7. A surface discharge type plasma display device comprising:
a first group of a plurality of surface discharge electrode pairs; and
a second group of a plurality of surface discharge electrode pairs, each of the surface discharge electrode pairs of the first and second groups having a scanning electrode and a sustaining electrode forming said pair,
said first group of a plurality of surface discharge electrode pairs being applied with first sustaining pulses to provide a first surface discharge between said scanning electrode and said sustaining electrode,
said second group of a plurality of surface discharge electrode pairs being applied with second sustaining pulses to provide a second surface discharge between said scanning electrode and said sustaining electrode,
said first surface discharge and said second surface discharge having a discharge current flowing in an opposite direction,
wherein said first sustaining pulses are generated by a first high voltage pulse generator connected commonly to said sustaining electrodes, and said second sustaining pulses are generated by a second high voltage pulse generator connected commonly to said scanning electrodes, and
said first high voltage pulse generator is connected to said sustaining electrodes through a pair of first wires such that one of said first wires is commonly connected to one end of every other one of said sustaining electrodes and the other one of said first wires is commonly connected to an opposite end of remaining ones of said sustaining electrodes, and said second high voltage pulse generator is connected to said scanning electrodes through a pair of second wires such that one of said second wires is commonly connected to one end of every other one of said scanning electrodes via a first mixer circuit and the other one of said second wires is commonly connected to an opposite end of remaining ones of said scanning electrodes.
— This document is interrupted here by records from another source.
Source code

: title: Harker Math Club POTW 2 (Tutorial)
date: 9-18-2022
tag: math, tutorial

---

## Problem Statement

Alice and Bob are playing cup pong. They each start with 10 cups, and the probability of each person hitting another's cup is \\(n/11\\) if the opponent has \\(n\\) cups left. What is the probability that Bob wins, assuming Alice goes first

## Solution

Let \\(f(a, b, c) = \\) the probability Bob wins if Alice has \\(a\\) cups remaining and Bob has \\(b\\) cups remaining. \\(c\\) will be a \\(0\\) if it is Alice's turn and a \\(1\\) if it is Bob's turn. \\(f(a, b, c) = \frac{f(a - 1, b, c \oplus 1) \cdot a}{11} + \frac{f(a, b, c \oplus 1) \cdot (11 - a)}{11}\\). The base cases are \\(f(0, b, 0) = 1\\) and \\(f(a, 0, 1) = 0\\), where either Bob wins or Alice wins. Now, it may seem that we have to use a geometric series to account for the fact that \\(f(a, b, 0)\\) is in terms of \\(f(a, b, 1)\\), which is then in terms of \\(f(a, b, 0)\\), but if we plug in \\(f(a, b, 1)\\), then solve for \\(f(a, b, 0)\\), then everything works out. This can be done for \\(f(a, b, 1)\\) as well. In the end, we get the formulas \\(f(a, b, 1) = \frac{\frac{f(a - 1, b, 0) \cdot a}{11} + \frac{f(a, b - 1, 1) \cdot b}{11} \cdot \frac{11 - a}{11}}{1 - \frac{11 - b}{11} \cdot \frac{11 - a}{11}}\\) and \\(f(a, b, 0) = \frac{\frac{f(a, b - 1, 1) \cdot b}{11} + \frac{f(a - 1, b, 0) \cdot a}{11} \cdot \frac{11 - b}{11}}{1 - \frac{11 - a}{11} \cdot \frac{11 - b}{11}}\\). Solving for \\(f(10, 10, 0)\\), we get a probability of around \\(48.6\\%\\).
2. A surface discharge type plasma display device according to claim 1, wherein a surface discharge direction of an adjacent pair of said surface discharge electrode pairs is opposite to each other within said first and second group of a plurality of surface discharge electrode pairs.
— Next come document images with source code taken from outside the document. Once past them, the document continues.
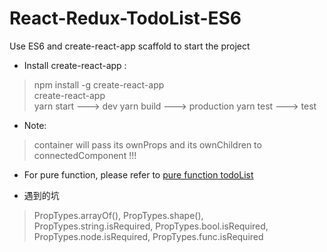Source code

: # React-Redux-TodoList-ES6
Use ES6 and create-react-app scaffold to start the project

* Install create-react-app : 
> npm install -g create-react-app  
> create-react-app <project name>  
> yarn start ---> dev
> yarn build ---> production
> yarn test ---> test

* Note:
> container will pass its ownProps and its ownChildren to connectedComponent !!!

* For pure function, please refer to [pure function todoList](https://github.com/dudulaopo833/React-Redux-ToDoList.git)

* 遇到的坑
> PropTypes.arrayOf(), PropTypes.shape(),     
> PropTypes.string.isRequired, PropTypes.bool.isRequired, PropTypes.node.isRequired, PropTypes.func.isRequired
3. A surface discharge type plasma display device according to claim 2, wherein said first sustaining pulses are generated by a first high voltage pulse generator connected commonly to said sustaining electrode, and said second sustaining pulses are generated by a second high voltage pulse generator connected commonly to said scanning electrodes.
4. A surface discharge type plasma display device according to claim 1, wherein said first sustaining pulses are generated by a first high voltage pulse generator connected commonly to said sustaining electrode, and said second sustaining pulses are generated by a second high voltage pulse generator connected commonly to said scanning electrodes.
5. A surface discharge type plasma display device according to claim 1, wherein each of said first group and said second group is divided into a plurality of blocks so as to be driven by a plurality of scanning drivers with a relationship of one block to one scanning driver.
6. A surface discharge type plasma display device according to claim 1, wherein said first group and said second group are formed on a first substrate, and a plurality of data electrodes are formed on a second substrate opposing to said first substrate to form a plurality of display pixels.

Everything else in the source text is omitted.